Les volumes concernés seraient assez faibles, selon les professionnels, et le texte proposé par le Sénat ne changerait pas fondamentalement la situation actuelle… sauf concernant la marge que l'OS récupère sur chaque transaction avec la législation actuelle. Selon Vincent Magdelaine, directeur de Coop de France Métiers du Grain, cette marge « correspond à un coût administratif lié à la déclaration. L'agriculteur devra lui aussi s'en acquitter si la loi ne bouge pas, et le coût ne sera pas forcément inférieur pour lui. » Mais c'est surtout l'aspect politique du texte qui dérange, Coop de France y voyant une porte ouverte à une plus grande libéralisation. « Le Sénat a créé une dérogation qui pourrait servir d'argument pour commercialiser librement des céréales hors des GIEE », estime Vincent Magdelaine. Autre interrogation, la CVO n'est pas mentionné dans le texte.

La FNA souhaite « l'équité entre opérateurs »

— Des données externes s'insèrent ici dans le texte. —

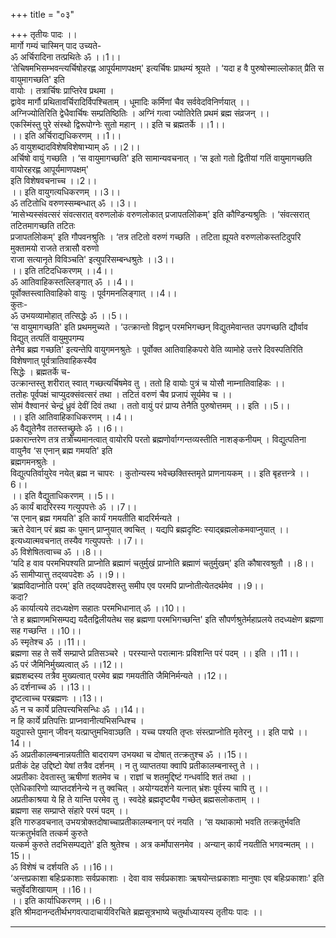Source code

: +++
title = "०३"

+++
तृतीयः पादः ।।  
मार्गो गम्यं चास्मिन् पाद उच्यते-   
ॐ अर्चिरादिना तत्प्रथितेः ॐ ।।1।।  
‘तेचिषमभिसम्भवन्त्यर्चिषोहरह्ण आपूर्यमाणपक्षम्' इत्यर्चिषः प्राथम्यं श्रूयते । ‘यदा ह वै पुरुषोस्माल्लोकात् प्रैति स वायुमागच्छति' इति   
वायोः । तत्रार्चिषः प्राप्तिरेव प्रथमा ।  
द्वावेव मार्गौ प्रथितावर्चिरादिर्विपश्चिताम् । धूमादिः कर्मिणां चैव सर्ववेदविनिर्णयात् ।।  
अग्निज्योतिरिति द्वेधैवार्चिषः सम्प्रतिष्ठितिः । अग्निं गत्वा ज्योतिरेति प्रथमं ब्रह्म संव्रजन् ।।  
एकस्मिंस्तु पुरे संस्थो द्विरूपोग्नेः सुतो महान् ।। इति च ब्रह्मतर्के ।।1।।  
।। इति अर्चिराद्यधिकरणम् ।।1।।  
ॐ वायुशब्दादविशेषविशेषाभ्याम् ॐ ।।2।।   
अर्चिषो वायुं गच्छति । ‘स वायुमागच्छति' इति सामान्यवचनात् । ‘स इतो गतो द्वितीयां गतिं वायुमागच्छति वायोरहरह्ण आपूर्यमाणपक्षम्'   
इति विशेषवचनाच्च ।।2।।  
।। इति वायुगत्यधिकरणम् ।।3।।  
ॐ तटितोधि वरुणस्सम्बन्धात् ॐ ।।3।।  
‘मासेभ्यस्संवत्सरं संवत्सरात् वरुणलोकं वरुणलोकात् प्रजापतलिोकम्' इति कौण्डिन्यश्रुतिः । ‘संवत्सरात् तटितमागच्छति तटितः   
प्रजापतलिोकम्' इति गौपवनश्रुतिः । ‘तत्र तटितो वरुणं गच्छति । तटिता ह्यूयते वरुणलोकस्तटिदुपरि मुक्तामयो राजते तत्रासौ वरुणो   
राजा सत्यानृते विविञ्चति' इत्युपरिसम्बन्धश्रुतेः ।।3।।  
।। इति तटिदधिकरणम् ।।4।।  
ॐ आतिवाहिकस्तल्लिङ्गात् ॐ ।।4।।  
पूर्वोक्तस्त्वातिवाहिको वायुः । पूर्वगमनलिङ्गात् ।।4।।  
कुतः-  
ॐ उभयव्यामोहात् तत्सिद्धेः ॐ ।।5।।  
‘स वायुमागच्छति' इति प्रथममुच्यते । ‘उत्क्रान्तो विद्वान् परमभिगच्छन् विद्युतमेवान्तत उपगच्छति द्यौर्वाव विद्युत् तत्पतिं वायुमुपगम्य   
तेनैव ब्रह्म गच्छति' इत्यन्तेपि वायुगमनश्रुतेः । पूर्वोक्त आतिवाहिकपरो वेति व्यामोहे उत्तरे दिवस्पतिरिति विशेषणात् पूर्वत्रातिवाहिकस्यैव   
सिद्धेः । ब्रह्मतर्के च-  
उत्क्रान्तस्तु शरीरात् स्वात् गच्छत्यर्चिषमेव तु । ततो हि वायोः पुत्रं च योसौ नाम्नातिवाहिकः ।।  
ततोहः पूर्वपक्षं चाप्युदक्संवत्सरं तथा । तटितं वरुणं चैव प्रजापं सूर्यमेव च ।।  
सोमं वैश्वानरं चेन्द्रं ध्रुवं देवीं दिवं तथा । ततो वायुं परं प्राप्य तेनैति पुरुषोत्तमम् ।। इति ।।5।।  
।। इति आतिवाहिकाधिकरणम् ।।4।।  
ॐ वैद्युतेनैव ततस्तच्छ्रुतेः ॐ ।।6।।  
प्रकारान्तरेण तत्र तत्रोच्यमानत्वात् वायोरपि परतो ब्रह्मणोर्वाग्गन्तव्यस्तीति नाशङ्कनीयम् । विद्युत्पतिना वायुनैव ‘स एनान् ब्रह्म गमयति' इति   
ब्रह्मगमनश्रुतेः ।   
विद्युत्पतिर्वायुरेव नयेत् ब्रह्म न चापरः । कुतोन्यस्य भवेच्छक्तिस्तमृते प्राणनायकम् ।। इति बृहत्तन्त्रे ।।6।।  
।। इति वैद्युताधिकरणम् ।।5।।  
ॐ कार्यं बादरिरस्य गत्युपपत्तेः ॐ ।।7।।  
‘स एनान् ब्रह्म गमयति' इति कार्यं गमयतीति बादरिर्मन्यते ।  
ऋते देवान् परं ब्रह्म कः पुमान् प्राप्नुयात् क्वचित् । यद्यपि ब्रह्मदृष्टिः स्याद्ब्रह्मलोकमवाप्नुयात् ।। इत्यध्यात्मवचनात् तस्यैव गत्युपपत्तेः ।।7।।  
ॐ विशेषितत्वाच्च ॐ ।।8।।  
‘यदि ह वाव परमभिपश्यति प्राप्नोति ब्रह्माणं चतुर्मुखं प्राप्नोति ब्रह्माणं चतुर्मुखम्' इति कौषारवश्रुतौ ।।8।।  
ॐ सामीप्यात्तु तद्य्वपदेशः ॐ ।।9।।  
‘ब्रह्मविदाप्नोति परम्' इति तद्य्वपदेशस्तु समीप एव परमपि प्राप्नोतीत्येतदर्थमेव ।।9।।  
कदा?  
ॐ कार्यात्यये तदध्यक्षेण सहातः परमभिधानात् ॐ ।।10।।  
‘ते ह ब्रह्माणमभिसम्पद्य यदैतद्विलीयतेथ सह ब्रह्मणा परमभिगच्छन्ति' इति सौपर्णश्रुतेर्महाप्रलये तदध्यक्षेण ब्रह्मणा सह गच्छन्ति ।।10।।  
ॐ स्मृतेश्च ॐ ।।11।।  
ब्रह्मणा सह ते सर्वे सम्प्राप्ते प्रतिसञ्चरे । परस्यान्ते परात्मानः प्रविशन्ति परं पदम् ।। इति ।।11।।  
ॐ परं जैमिनिर्मुख्यत्वात् ॐ ।।12।।  
ब्रह्मशब्दस्य तत्रैव मुख्यत्वात् परमेव ब्रह्म गमयतीति जैमिनिर्मन्यते ।।12।।  
ॐ दर्शनाच्च ॐ ।।13।।  
दृष्टत्वाच्च परब्रह्मणः ।।13।।  
ॐ न च कार्ये प्रतिपत्त्यभिसन्धिः ॐ ।।14।।  
न हि कार्ये प्रतिपत्तिः प्राप्नवानीत्यभिसन्धिश्च ।  
यदुपास्ते पुमान् जीवन् यत्प्राप्तुमभिवाञ्छति । यच्च पश्यति तृप्तः संस्त्प्राप्नोति मृतेरनु ।। इति पाद्मे ।।14।।  
ॐ अप्रतीकालम्बनान्नयतीति बादरायण उभयथा च दोषात् तत्क्रतुश्च ॐ ।।15।।  
प्रतीकं देह उद्दिष्टो येषां तत्रैव दर्शनम् । न तु व्याप्ततया क्वापि प्रतीकालम्बनास्तु ते ।।  
अप्रतीकाः देवतास्तु ऋषीणां शतमेव च । राज्ञां च शतमुद्दिष्टं गन्धर्वादि शतं तथा ।।  
एतेधिकारिणो व्याप्तदर्शनेन्ये न तु क्वचित् । अयोग्यदर्शने यत्नात् भ्रंशः पूर्वस्य चापि तु ।।  
अप्रतीकाश्रया ये हि ते यान्ति परमेव तु । स्वदेहे ब्रह्मदृष्ट्यैव गच्छेत् ब्रह्मसलोकताम् ।।  
ब्रह्मणा सह सम्प्राप्ते संहारे परमं पदम् ।।  
इति गारुडवचनात् उभयत्रोक्तदोषाच्चाप्रतीकालम्बनान् परं नयति । ‘स यथाकामो भवति तत्क्रतुर्भवति यत्क्रतुर्भवति तत्कर्म कुरुते   
यत्कर्म कुरुते तदभिसम्पद्यते' इति श्रुतेश्च । अत्र कर्मोपासनमेव । अन्यान् कार्यं नयतीति भगवन्मतम् ।।15।।  
ॐ विशेषं च दर्शयति ॐ ।।16।।  
‘अन्तप्रकाशा बहिःप्रकाशाः सर्वप्रकाशाः । देवा वाव सर्वप्रकाशाः ऋषयोन्तःप्रकाशाः मानुषाः एव बहिःप्रकाशाः' इति चतुर्वेदशिखायाम् ।।16।।  
।। इति कार्याधिकरणम् ।।6।।  
इति श्रीमदानन्दतीर्थभगवत्पादाचार्यविरचिते ब्रह्मसूत्रभाष्ये चतुर्थाध्यायस्य तृतीयः पादः ।।  
******************************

De son côté, la fédération du Négoce agricole regrette ce revirement du Sénat, pointant le «manque d'équité concernant les conditions d'exercice du métier». «Quelles seront les conséquences d'une fiscalité différente entre opérateurs ?», s'interroge Stéphane Picardat, directeur général de la FNA. Relevant l'assurance que procure les entreprises de négoce en matière de qualité des marchandises, il relève aussi la garantie de paiement à 15 jours par les OS déclarés. Par ailleurs, ceux-ci doivent satisfaire certaines règles comme la disposition d'appareils de mesure de contrôle de qualité, qui pour l'instant ne semble pas obligatoire pour les GIEE.

«Petite ouverture» pour l'OPG

«C'est une petite ouverture, presque insignifiante», estime Nicolas Jaquet, président de l'organisation des producteurs de grains. «Pourquoi ne pas ouvrir complètement la possibilité pour les producteurs de vendre directement à l'industrie ? Les producteurs de grandes cultures l'attendent. Nous sommes les seuls en Europe à maintenir un système aussi archaïque», argue t-il. La seconde lecture de la loi d'Avenir à l'Assemblée nationale sera l'occasion pour chaque partis de défendre de nouveaux ses positions.

Les relations commerciales rééquilibrées

L'article 7 de la Loi d'avenir, qui vise à rééquilibrer les relations commerciales, renforce le rôle du médiateur, et crée des sanctions en cas d'absence/non-conformité de la clause de renégociation dans les contrats. Il donne la possibilité au Conseil d'Etat de rendre obligatoire le contrat-cadre dans la contractualisation, et d'obliger l'acheteur à délivrer certaines données aux organisations de producteurs. Les sénateurs ont également adopté des amendements afin de mieux encadrer la vente de produits phytosanitaires et antibiotiques.